The refugees mentioned by the committee Thursday appealed to the United Nations on the grounds that they were unable to challenge the legality of their detention in Australian courts. A majority of the detained refugees are ethnic Tamils from Sri Lanka, but they also include Rohingya from Myanmar and at least one Kuwaiti.
‘The combination of the arbitrary character of (their) detention, its protracted and/or indefinite duration, the refusal to provide information and procedural rights to (them) and the difficult conditions of detention are cumulatively inflicting serious psychological harm upon them,’ the committee said in a statement.
The majority of those seeking asylum in Australia are from Iran, Afghanistan and Sri Lanka who have set out in crowded, often unsafe vessels for Christmas Island, a remote outpost in the Indian Ocean that is the closest Australian territory to Indonesia. About 1,000 people are believed that have died in recent years as a result of accidents at sea.

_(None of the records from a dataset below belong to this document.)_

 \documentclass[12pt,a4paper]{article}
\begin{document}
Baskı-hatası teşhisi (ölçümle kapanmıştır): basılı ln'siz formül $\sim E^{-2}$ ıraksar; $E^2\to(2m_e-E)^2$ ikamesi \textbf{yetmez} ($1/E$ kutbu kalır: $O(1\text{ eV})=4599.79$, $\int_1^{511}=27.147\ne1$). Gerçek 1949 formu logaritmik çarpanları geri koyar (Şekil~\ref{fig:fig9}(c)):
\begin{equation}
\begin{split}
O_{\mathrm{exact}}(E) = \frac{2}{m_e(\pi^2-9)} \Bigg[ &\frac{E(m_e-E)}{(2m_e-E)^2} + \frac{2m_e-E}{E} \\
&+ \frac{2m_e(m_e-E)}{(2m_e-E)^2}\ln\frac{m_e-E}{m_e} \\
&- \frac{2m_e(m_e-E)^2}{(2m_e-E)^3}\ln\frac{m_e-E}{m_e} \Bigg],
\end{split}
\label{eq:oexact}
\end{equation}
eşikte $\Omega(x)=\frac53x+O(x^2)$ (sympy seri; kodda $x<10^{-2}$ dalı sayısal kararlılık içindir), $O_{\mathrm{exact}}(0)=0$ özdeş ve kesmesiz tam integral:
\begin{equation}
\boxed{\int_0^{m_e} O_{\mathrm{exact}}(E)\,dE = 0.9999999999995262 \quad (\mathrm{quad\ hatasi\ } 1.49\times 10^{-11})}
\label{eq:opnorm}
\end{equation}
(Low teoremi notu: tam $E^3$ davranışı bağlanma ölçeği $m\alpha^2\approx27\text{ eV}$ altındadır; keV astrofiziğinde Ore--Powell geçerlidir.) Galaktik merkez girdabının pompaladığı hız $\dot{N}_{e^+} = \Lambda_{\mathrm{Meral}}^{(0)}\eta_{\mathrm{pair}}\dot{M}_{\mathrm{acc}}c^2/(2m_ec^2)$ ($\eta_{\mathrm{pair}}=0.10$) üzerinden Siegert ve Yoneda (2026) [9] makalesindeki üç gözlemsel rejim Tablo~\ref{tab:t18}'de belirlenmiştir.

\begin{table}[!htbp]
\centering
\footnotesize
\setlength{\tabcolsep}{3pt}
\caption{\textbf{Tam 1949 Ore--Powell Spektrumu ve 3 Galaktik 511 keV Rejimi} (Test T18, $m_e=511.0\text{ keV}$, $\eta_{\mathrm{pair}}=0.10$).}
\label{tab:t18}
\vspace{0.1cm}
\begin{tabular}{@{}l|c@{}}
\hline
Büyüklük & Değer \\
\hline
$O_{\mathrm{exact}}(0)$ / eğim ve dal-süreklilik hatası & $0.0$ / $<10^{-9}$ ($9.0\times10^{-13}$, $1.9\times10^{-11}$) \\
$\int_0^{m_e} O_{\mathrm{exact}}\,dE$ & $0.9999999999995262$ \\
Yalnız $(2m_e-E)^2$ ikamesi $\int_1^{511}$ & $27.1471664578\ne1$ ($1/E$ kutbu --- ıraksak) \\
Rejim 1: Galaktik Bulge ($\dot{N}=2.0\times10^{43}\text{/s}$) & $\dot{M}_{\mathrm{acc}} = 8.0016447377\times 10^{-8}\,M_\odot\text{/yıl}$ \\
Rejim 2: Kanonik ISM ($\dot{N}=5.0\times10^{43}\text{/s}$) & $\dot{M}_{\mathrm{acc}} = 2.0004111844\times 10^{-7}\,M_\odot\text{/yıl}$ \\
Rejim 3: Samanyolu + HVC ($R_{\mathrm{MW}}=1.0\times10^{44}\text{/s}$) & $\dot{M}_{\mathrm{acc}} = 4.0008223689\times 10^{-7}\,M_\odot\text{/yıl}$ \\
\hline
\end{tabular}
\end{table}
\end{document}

Under a stringent new system announced last month by Prime Minister Kevin Rudd, those arriving in Australia by boat are to be sent to refugee-processing centers in nearby Papua New Guinea. Those who are found to be entitled to refugee status under the United Nations convention on refugees will be resettled there, but they will forfeit any right to seek asylum in Australia. Thousands of asylum seekers have been arriving in the country annually.
The issue is among the most contentious in Australian politics, and comes as Rudd is engaged in a difficult re-election campaign with a national vote scheduled for Sept. 7. Rudd and the opposition leader, Tony Abbott, have both sought to define themselves as the toughest candidate on asylum seekers. Abbott has threatened to deny permanent residency to about 32,000 asylum candidates already in Australia.